- Directed by: Matthew Charman
- Written by: Matthew Charman
- Produced by: Fred Berger Brian Kavanaugh-Jones
- Starring: Halle Berry; Molly Parker; Omari Hardwick;
- Cinematography: Tod Campbell
- Edited by: Úna Ní Dhonghaíle
- Production companies: MRC; Range Media Partners;
- Country: United States
- Language: English
- Budget: $40 million

= The Mothership =

Unreleased film by Netflix

The Mothership is an unreleased American science fiction film written and directed by Matthew Charman. The film stars Halle Berry, Molly Parker, and Omari Hardwick.

==Premise==
One year after her husband mysteriously vanishes from their rural farm, single mother Sara Morse and her children discover a strange, extraterrestrial object underneath their home, which leads them to embark on a race to find their husband, father, and most importantly – the truth.

==Cast==
- Halle Berry as Sara Morse
- Molly Parker
- Omari Hardwick
- Sydney Lemmon as Johanna
- Rafael Silva as Alex
- John Ortiz
- Paul Guilfoyle as Dr.
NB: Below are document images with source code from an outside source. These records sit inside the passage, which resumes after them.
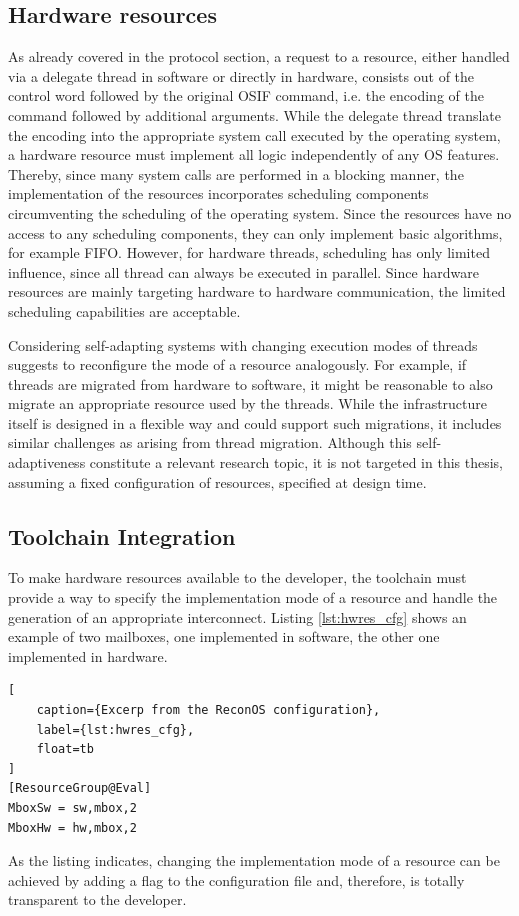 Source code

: \subsection{Hardware resources}
As already covered in the protocol section, a request to a resource, either
handled via a delegate thread in software or directly in hardware, consists
out of the control word followed by the original \ac{OSIF} command, i.e. the
encoding of the command followed by additional arguments. While the delegate
thread translate the encoding into the appropriate system call executed by the
operating system, a hardware resource must implement all logic independently
of any \ac{OS} features. Thereby, since many system calls are performed in a
blocking manner, the implementation of the resources incorporates scheduling
components circumventing the scheduling of the operating system. Since the
resources have no access to any scheduling components, they can only implement
basic algorithms, for example \acl{FIFO}. However, for hardware threads,
scheduling has only limited influence, since all thread can always be executed
in parallel. Since hardware resources are mainly targeting hardware to
hardware communication, the limited scheduling capabilities are acceptable.

Considering self-adapting systems with changing execution modes of threads
suggests to reconfigure the mode of a resource analogously. For example, if
threads are migrated from hardware to software, it might be reasonable to also
migrate an appropriate resource used by the threads. While the infrastructure
itself is designed in a flexible way and could support such migrations, it
includes similar challenges as arising from thread migration. Although this
self-adaptiveness constitute a relevant research topic, it is not targeted in
this thesis, assuming a fixed configuration of resources, specified at design
time.

\subsection{Toolchain Integration}
To make hardware resources available to the developer, the toolchain must
provide a way to specify the implementation mode of a resource and handle the
generation of an appropriate interconnect. Listing \ref{lst:hwres_cfg} shows
an example of two mailboxes, one implemented in software, the other one
implemented in hardware.
\begin{lstlisting}[
	caption={Excerp from the ReconOS configuration},
	label={lst:hwres_cfg},
	float=tb
]
[ResourceGroup@Eval]
MboxSw = sw,mbox,2
MboxHw = hw,mbox,2
\end{lstlisting}
As the listing indicates, changing the implementation mode of a resource can
be achieved by adding a flag to the configuration file and, therefore, is
totally transparent to the developer.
Francis Singer

== Production ==
=== Development ===
The Mothership was announced in February 2021, with Halle Berry set to star and executive produce, and screenwriter Matthew Charman debuting as director.

===Filming===
Principal photography began on June 14, 2021, and concluded on August 9, 2021, in Boston, Massachusetts.

=== Cancellation ===
In January 2024, Netflix announced that it no longer planned to release the film. Reasons given included its lengthy post-production process and that "it was never completed". A newsletter written by reporter Jeff Sneider offered as an additional explanation that the production involved numerous child actors, actors who had grown out of their roles between the start of filming and now.

On February 2, Netflix chief content officer Bela Bajaria, said "everybody just felt like it was the right thing to not do it."